§ ASSIGNED TASK
Work out how many lines in the records below include the string "сопоставляет", and reply with that number alone.

Start of DATA SHOWN

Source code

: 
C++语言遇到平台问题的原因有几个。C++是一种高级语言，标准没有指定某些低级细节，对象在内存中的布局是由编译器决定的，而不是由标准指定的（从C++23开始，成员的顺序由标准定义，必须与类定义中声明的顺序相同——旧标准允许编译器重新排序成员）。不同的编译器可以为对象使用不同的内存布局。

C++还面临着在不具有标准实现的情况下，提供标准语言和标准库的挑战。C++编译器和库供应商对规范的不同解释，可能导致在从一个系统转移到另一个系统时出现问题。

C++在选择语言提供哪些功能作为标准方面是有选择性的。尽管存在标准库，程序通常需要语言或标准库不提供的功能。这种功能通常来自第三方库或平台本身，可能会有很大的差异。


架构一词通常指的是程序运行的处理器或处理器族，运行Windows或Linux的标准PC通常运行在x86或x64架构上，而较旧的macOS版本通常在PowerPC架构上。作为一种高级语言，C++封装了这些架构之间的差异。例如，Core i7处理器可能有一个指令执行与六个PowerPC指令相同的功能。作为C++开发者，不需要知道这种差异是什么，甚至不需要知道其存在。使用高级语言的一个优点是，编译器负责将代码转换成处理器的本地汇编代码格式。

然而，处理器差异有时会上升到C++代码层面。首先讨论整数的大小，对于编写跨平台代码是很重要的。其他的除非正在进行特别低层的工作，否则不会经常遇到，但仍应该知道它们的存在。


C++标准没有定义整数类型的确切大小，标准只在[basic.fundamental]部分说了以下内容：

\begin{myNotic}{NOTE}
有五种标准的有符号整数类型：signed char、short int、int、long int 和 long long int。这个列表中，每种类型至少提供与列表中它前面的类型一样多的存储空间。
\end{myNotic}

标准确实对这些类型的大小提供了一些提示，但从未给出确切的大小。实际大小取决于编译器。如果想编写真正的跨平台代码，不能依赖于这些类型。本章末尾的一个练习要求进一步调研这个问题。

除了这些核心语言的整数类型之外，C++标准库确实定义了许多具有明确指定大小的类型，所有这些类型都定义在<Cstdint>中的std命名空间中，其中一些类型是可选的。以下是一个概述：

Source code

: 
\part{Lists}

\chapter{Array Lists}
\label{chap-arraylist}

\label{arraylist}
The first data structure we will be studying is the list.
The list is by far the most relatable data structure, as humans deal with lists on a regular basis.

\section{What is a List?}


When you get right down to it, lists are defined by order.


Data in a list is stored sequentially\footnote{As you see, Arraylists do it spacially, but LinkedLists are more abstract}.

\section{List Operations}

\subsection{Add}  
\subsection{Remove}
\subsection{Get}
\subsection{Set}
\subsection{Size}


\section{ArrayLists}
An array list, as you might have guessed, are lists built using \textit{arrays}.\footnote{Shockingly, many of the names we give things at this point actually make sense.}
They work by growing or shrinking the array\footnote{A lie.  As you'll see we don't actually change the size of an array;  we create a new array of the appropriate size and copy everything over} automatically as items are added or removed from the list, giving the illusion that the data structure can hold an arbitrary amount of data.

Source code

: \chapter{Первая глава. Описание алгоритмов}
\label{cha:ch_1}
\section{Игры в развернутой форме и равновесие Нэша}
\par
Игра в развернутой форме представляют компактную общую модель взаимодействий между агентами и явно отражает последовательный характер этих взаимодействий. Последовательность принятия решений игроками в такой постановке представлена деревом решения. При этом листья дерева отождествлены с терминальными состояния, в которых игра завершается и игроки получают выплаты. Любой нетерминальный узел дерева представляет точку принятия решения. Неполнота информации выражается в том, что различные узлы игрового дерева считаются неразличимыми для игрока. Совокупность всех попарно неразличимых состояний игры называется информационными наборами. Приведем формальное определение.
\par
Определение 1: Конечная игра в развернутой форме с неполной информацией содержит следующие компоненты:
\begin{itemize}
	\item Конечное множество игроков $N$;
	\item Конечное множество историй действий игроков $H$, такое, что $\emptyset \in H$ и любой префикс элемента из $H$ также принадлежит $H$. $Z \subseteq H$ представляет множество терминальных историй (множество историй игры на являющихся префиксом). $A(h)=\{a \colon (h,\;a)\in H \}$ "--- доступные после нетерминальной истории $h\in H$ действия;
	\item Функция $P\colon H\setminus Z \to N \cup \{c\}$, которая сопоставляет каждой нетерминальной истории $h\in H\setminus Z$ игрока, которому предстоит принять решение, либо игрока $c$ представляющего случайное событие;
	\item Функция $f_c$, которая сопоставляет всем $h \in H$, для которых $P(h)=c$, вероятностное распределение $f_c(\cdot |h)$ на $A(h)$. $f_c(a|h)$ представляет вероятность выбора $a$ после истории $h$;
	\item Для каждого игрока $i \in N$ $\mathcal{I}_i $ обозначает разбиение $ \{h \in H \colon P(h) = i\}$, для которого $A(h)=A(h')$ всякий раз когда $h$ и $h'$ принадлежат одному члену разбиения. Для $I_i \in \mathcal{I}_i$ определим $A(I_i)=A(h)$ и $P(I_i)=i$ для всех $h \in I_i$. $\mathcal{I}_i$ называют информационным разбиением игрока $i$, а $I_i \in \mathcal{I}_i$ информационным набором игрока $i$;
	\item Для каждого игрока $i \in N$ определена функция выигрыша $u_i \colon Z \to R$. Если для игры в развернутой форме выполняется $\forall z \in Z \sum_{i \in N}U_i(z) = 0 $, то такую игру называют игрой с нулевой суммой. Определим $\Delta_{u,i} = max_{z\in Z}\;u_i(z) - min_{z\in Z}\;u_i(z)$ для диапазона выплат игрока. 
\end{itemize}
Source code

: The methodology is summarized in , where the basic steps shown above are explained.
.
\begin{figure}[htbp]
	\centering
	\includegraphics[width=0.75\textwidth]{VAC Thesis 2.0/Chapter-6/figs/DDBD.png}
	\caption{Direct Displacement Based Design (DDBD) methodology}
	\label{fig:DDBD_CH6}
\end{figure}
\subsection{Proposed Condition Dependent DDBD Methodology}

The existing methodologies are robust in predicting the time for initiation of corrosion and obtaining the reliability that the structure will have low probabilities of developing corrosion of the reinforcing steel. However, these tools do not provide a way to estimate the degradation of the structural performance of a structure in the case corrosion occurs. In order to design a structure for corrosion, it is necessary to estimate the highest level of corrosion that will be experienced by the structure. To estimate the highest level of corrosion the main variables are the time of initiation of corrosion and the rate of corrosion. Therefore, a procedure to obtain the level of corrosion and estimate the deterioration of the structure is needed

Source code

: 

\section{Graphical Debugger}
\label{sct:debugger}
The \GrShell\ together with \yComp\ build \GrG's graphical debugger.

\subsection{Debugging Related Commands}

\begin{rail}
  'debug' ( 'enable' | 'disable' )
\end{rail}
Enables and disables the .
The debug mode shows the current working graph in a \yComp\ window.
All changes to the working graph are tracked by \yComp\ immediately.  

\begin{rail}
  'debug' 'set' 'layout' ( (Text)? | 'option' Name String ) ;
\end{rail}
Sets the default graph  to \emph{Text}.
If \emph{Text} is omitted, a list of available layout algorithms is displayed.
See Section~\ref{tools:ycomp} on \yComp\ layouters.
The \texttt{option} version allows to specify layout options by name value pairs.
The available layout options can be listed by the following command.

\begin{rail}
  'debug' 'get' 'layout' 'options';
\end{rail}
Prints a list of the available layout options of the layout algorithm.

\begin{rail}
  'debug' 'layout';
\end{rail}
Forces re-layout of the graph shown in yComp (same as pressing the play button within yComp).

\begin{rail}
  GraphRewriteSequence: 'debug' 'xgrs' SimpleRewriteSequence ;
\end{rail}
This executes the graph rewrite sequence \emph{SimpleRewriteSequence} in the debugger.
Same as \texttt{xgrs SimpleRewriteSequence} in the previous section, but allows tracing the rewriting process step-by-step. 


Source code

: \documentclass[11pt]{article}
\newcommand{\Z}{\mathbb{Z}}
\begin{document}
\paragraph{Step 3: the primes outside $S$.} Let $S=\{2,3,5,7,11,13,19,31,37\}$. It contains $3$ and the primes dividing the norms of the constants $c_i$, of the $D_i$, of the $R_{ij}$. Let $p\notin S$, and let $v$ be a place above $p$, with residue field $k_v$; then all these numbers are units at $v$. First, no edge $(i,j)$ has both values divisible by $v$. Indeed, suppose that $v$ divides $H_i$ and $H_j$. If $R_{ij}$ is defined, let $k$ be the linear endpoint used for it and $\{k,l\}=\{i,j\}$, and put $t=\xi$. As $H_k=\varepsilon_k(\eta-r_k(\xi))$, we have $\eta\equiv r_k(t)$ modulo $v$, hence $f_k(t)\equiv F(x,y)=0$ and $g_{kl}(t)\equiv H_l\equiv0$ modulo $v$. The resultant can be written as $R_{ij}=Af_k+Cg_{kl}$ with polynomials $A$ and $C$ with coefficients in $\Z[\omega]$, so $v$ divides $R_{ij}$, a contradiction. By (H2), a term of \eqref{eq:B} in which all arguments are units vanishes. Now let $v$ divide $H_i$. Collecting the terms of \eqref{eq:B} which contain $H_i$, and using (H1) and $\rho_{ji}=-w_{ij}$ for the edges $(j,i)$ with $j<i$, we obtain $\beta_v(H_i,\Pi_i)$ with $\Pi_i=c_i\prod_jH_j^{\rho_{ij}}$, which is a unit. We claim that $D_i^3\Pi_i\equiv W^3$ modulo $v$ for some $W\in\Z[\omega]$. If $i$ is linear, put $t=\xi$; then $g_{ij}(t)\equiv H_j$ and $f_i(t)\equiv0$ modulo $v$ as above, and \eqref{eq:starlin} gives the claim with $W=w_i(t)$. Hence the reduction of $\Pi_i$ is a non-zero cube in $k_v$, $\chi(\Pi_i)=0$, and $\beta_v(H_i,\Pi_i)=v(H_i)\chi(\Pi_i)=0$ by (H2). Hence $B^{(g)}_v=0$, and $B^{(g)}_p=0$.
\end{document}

End of DATA SHOWN

§ RESPONSE TO THIS TASK
2